What the task asks -
Only the lines from the start of the data through the line containing "7. **Linear system assembling**" should be written out, exactly as they are, with both ends included and the pictures left out.
BEGIN Material shown
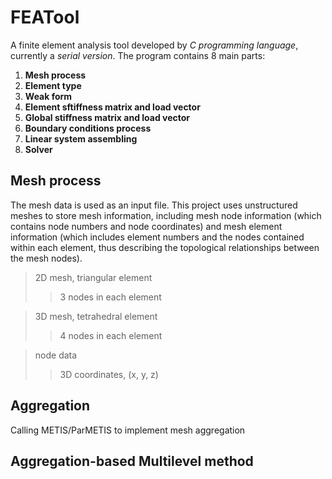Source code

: # FEATool

A finite element analysis tool developed by *C programming language*, currently a *serial version*. The program contains 8 main parts:<br>
1. **Mesh process**
2. **Element type**
3. **Weak form**
4. **Element sftiffness matrix and load vector**
5. **Global stiffness matrix and load vector**
6. **Boundary conditions process**
7. **Linear system assembling**
8. **Solver**

## Mesh process
The mesh data is used as an input file. This project uses unstructured meshes to store mesh information, including mesh node information (which contains node numbers and node coordinates) and mesh element information (which includes element numbers and the nodes contained within each element, thus describing the topological relationships between the mesh nodes).

>2D mesh, triangular element
>> 3 nodes in each element

>3D mesh, tetrahedral element
>> 4 nodes in each element

>node data
>> 3D coordinates, (x, y, z)

## Aggregation
Calling METIS/ParMETIS to implement mesh aggregation

## Aggregation-based Multilevel method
END Material shown
Task solution -
Source code

: # FEATool

A finite element analysis tool developed by *C programming language*, currently a *serial version*. The program contains 8 main parts:<br>
1. **Mesh process**
2. **Element type**
3. **Weak form**
4. **Element sftiffness matrix and load vector**
5. **Global stiffness matrix and load vector**
6. **Boundary conditions process**
7. **Linear system assembling**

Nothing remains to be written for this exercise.